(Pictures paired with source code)
○ ○ ○

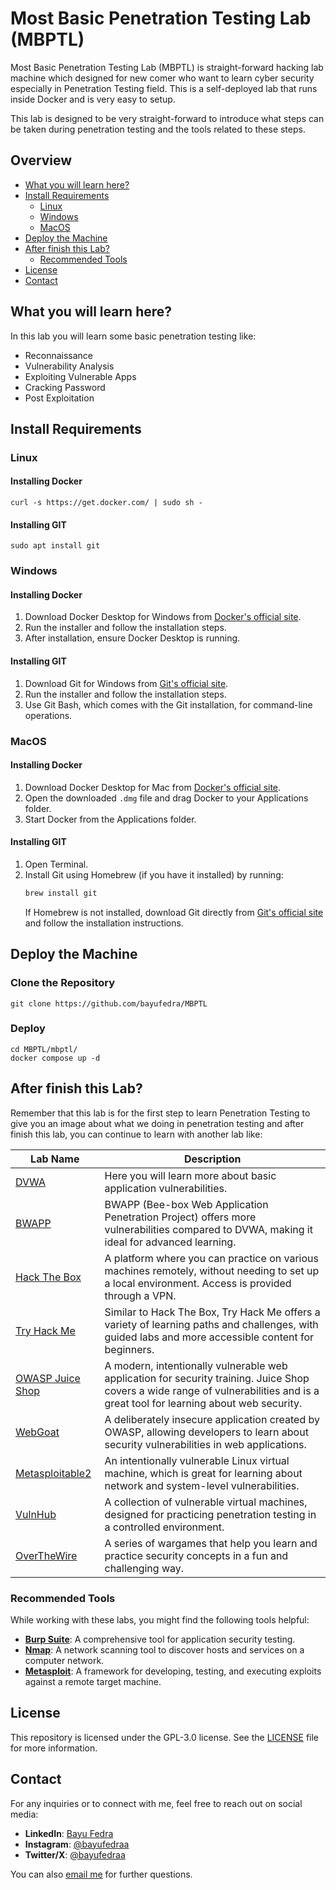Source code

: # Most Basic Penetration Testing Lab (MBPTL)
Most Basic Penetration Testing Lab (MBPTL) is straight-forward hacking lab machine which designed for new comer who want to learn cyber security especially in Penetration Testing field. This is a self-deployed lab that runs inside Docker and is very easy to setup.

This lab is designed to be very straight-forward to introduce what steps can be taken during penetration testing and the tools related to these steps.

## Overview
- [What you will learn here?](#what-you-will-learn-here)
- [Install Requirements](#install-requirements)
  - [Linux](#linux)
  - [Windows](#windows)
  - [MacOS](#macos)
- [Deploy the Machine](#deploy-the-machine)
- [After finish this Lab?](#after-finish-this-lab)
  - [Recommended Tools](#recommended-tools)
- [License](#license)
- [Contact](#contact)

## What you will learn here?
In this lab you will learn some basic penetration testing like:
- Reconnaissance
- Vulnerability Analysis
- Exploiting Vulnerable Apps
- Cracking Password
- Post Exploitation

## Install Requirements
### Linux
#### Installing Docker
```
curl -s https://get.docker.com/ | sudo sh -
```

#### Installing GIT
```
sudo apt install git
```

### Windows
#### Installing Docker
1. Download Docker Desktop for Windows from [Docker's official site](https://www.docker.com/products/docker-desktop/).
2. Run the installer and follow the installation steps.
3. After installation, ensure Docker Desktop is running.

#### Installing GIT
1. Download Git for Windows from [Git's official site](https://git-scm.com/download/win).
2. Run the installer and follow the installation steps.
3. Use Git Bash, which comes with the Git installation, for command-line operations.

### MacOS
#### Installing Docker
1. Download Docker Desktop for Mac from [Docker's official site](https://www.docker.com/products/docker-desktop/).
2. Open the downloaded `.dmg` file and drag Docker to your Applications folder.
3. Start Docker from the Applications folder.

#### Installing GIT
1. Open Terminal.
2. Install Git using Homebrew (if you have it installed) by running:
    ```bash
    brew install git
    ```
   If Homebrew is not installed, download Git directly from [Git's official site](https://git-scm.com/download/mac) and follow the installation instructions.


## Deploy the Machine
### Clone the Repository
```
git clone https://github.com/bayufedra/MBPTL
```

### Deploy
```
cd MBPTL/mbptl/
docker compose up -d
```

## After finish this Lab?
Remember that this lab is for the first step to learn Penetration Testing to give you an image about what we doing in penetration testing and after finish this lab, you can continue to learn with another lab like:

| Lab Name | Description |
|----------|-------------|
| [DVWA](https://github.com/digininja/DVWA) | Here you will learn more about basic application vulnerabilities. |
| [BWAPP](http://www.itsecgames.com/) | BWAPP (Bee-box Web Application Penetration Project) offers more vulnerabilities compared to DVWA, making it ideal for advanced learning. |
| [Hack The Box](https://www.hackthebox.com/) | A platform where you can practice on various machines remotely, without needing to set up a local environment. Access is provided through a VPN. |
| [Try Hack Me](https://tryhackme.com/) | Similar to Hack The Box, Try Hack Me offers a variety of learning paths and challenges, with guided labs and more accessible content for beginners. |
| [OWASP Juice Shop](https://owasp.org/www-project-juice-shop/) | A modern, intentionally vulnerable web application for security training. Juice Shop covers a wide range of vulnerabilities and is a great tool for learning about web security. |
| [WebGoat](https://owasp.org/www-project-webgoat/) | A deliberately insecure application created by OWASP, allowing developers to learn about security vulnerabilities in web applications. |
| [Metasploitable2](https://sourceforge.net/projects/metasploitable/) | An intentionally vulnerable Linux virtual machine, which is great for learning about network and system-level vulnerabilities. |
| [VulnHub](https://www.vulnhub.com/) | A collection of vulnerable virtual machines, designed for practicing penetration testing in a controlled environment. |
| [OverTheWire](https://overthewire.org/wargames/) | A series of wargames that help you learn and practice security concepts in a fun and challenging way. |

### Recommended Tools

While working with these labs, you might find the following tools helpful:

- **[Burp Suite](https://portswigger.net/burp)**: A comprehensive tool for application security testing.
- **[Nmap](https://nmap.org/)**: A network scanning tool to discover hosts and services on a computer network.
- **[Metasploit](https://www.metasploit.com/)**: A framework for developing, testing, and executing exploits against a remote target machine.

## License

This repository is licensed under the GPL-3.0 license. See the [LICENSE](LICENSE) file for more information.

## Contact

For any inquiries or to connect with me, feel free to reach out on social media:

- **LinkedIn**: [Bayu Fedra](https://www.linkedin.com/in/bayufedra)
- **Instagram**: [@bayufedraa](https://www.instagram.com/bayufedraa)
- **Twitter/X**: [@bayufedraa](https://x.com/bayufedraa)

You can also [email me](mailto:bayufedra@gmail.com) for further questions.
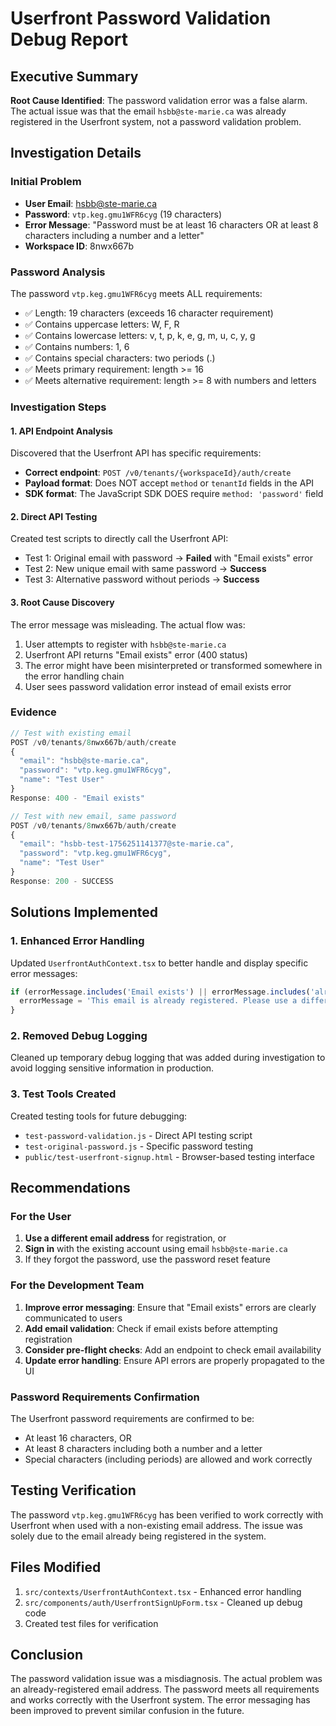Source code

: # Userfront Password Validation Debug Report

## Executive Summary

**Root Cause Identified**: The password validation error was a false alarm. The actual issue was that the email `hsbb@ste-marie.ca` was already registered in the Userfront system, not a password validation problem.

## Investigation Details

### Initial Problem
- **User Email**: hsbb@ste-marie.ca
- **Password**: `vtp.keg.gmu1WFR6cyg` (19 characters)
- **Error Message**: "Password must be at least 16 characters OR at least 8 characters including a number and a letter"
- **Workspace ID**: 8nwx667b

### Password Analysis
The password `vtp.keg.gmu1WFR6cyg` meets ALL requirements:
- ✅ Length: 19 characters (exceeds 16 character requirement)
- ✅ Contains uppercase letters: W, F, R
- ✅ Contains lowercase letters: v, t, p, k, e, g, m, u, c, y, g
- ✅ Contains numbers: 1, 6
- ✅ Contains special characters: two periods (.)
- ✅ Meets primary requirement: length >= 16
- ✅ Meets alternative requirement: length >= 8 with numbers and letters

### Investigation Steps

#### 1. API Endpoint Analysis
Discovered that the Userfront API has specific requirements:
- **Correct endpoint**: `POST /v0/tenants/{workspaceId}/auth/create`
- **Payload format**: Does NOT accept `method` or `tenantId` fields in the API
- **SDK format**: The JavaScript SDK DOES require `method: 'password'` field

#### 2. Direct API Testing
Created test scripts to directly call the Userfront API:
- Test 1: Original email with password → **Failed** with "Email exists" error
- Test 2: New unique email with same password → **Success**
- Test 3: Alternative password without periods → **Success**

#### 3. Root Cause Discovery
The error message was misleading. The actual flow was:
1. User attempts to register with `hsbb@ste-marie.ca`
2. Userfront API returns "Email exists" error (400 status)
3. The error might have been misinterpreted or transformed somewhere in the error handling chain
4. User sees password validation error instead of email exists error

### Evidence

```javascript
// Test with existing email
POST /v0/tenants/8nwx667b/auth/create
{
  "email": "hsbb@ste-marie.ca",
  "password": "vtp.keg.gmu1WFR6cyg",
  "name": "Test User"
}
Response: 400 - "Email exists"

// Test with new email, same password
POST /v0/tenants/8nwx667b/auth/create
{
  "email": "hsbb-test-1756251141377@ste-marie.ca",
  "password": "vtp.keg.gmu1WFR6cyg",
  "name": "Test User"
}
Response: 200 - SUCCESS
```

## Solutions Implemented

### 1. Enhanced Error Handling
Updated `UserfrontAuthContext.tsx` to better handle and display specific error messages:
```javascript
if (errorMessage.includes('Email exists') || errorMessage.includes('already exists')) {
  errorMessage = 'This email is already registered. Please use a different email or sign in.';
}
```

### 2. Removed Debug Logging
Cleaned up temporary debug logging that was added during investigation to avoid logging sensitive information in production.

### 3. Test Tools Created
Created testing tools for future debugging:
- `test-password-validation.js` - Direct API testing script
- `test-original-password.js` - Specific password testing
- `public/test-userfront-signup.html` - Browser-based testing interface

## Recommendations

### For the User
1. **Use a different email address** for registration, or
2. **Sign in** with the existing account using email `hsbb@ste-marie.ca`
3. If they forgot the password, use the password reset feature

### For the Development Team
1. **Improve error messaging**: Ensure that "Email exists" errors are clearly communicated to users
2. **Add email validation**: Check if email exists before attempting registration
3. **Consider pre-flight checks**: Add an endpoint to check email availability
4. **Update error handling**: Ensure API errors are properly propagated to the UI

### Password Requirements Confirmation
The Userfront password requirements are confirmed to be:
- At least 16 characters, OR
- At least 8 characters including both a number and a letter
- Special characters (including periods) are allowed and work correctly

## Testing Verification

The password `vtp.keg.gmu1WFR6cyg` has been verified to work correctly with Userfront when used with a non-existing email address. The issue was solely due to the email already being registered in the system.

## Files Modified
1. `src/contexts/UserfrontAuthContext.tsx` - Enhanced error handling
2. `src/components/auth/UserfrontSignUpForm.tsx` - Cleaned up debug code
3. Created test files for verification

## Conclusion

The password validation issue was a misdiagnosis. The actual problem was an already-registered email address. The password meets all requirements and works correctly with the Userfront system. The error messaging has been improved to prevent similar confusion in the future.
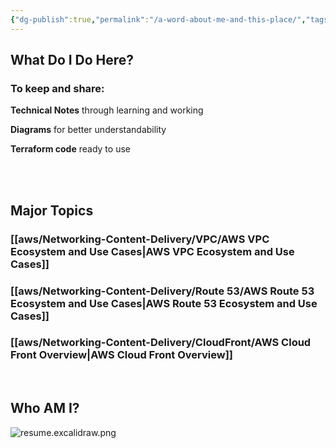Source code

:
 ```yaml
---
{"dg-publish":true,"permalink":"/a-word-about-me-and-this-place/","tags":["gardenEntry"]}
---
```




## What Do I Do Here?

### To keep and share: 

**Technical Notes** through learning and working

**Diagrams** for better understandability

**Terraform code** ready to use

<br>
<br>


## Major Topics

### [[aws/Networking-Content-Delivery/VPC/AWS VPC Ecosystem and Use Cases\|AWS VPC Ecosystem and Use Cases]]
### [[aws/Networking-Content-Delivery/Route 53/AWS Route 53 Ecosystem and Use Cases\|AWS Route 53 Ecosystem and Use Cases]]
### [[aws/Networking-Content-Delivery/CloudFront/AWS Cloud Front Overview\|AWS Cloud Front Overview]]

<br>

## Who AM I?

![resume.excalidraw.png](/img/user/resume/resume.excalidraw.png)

○ ○ ○

Work to complete :: Reproduce the lines above starting at the one with "- **Twitter/X**: [@bayufedraa](https://x.com/bayufedraa)" and ending at the one with "### Initial Problem", both included, exactly and with no pictures.

Your solution ::
- **Twitter/X**: [@bayufedraa](https://x.com/bayufedraa)

You can also [email me](mailto:bayufedra@gmail.com) for further questions.
Source code

: # Userfront Password Validation Debug Report

## Executive Summary

**Root Cause Identified**: The password validation error was a false alarm. The actual issue was that the email `hsbb@ste-marie.ca` was already registered in the Userfront system, not a password validation problem.

## Investigation Details

### Initial Problem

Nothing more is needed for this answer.